_Required action_
Please provide the entries below again, word for word.

_Dataset records_
......
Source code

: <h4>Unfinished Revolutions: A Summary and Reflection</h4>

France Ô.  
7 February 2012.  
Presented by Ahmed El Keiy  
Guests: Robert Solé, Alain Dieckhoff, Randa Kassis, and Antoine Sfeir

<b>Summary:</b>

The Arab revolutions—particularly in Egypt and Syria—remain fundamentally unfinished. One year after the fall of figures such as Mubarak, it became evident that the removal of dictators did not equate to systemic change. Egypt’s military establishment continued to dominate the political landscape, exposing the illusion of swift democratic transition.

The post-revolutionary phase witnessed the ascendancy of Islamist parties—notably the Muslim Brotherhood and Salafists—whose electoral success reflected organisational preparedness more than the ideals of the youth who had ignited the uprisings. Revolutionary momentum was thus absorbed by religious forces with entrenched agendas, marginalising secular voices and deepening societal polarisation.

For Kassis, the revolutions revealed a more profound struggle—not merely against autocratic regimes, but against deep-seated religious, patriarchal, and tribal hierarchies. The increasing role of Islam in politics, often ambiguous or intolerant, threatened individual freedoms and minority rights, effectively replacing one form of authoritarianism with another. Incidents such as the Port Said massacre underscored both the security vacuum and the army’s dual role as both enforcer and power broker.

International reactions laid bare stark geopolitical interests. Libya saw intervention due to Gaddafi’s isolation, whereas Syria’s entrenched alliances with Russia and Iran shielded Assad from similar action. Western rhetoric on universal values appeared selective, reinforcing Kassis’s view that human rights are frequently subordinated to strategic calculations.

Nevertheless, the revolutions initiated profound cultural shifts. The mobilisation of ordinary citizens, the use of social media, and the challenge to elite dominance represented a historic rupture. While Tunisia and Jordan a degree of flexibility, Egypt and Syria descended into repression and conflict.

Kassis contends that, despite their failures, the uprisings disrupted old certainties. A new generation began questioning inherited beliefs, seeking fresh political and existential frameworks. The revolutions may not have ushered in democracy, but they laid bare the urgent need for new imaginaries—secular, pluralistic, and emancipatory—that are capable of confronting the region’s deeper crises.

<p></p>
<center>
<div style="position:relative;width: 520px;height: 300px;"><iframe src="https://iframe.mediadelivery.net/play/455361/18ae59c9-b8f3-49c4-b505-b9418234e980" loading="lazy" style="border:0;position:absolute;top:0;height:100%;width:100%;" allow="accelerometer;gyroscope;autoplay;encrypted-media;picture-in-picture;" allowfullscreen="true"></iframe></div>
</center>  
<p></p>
......
_Your response_
Source code

: <h4>Unfinished Revolutions: A Summary and Reflection</h4>

France Ô.  
7 February 2012.  
Presented by Ahmed El Keiy  
Guests: Robert Solé, Alain Dieckhoff, Randa Kassis, and Antoine Sfeir

<b>Summary:</b>

The Arab revolutions—particularly in Egypt and Syria—remain fundamentally unfinished. One year after the fall of figures such as Mubarak, it became evident that the removal of dictators did not equate to systemic change. Egypt’s military establishment continued to dominate the political landscape, exposing the illusion of swift democratic transition.

The post-revolutionary phase witnessed the ascendancy of Islamist parties—notably the Muslim Brotherhood and Salafists—whose electoral success reflected organisational preparedness more than the ideals of the youth who had ignited the uprisings. Revolutionary momentum was thus absorbed by religious forces with entrenched agendas, marginalising secular voices and deepening societal polarisation.

For Kassis, the revolutions revealed a more profound struggle—not merely against autocratic regimes, but against deep-seated religious, patriarchal, and tribal hierarchies. The increasing role of Islam in politics, often ambiguous or intolerant, threatened individual freedoms and minority rights, effectively replacing one form of authoritarianism with another. Incidents such as the Port Said massacre underscored both the security vacuum and the army’s dual role as both enforcer and power broker.

International reactions laid bare stark geopolitical interests. Libya saw intervention due to Gaddafi’s isolation, whereas Syria’s entrenched alliances with Russia and Iran shielded Assad from similar action. Western rhetoric on universal values appeared selective, reinforcing Kassis’s view that human rights are frequently subordinated to strategic calculations.

Nevertheless, the revolutions initiated profound cultural shifts. The mobilisation of ordinary citizens, the use of social media, and the challenge to elite dominance represented a historic rupture. While Tunisia and Jordan a degree of flexibility, Egypt and Syria descended into repression and conflict.

Kassis contends that, despite their failures, the uprisings disrupted old certainties. A new generation began questioning inherited beliefs, seeking fresh political and existential frameworks. The revolutions may not have ushered in democracy, but they laid bare the urgent need for new imaginaries—secular, pluralistic, and emancipatory—that are capable of confronting the region’s deeper crises.

<p></p>
<center>
<div style="position:relative;width: 520px;height: 300px;"><iframe src="https://iframe.mediadelivery.net/play/455361/18ae59c9-b8f3-49c4-b505-b9418234e980" loading="lazy" style="border:0;position:absolute;top:0;height:100%;width:100%;" allow="accelerometer;gyroscope;autoplay;encrypted-media;picture-in-picture;" allowfullscreen="true"></iframe></div>
</center>  
<p></p>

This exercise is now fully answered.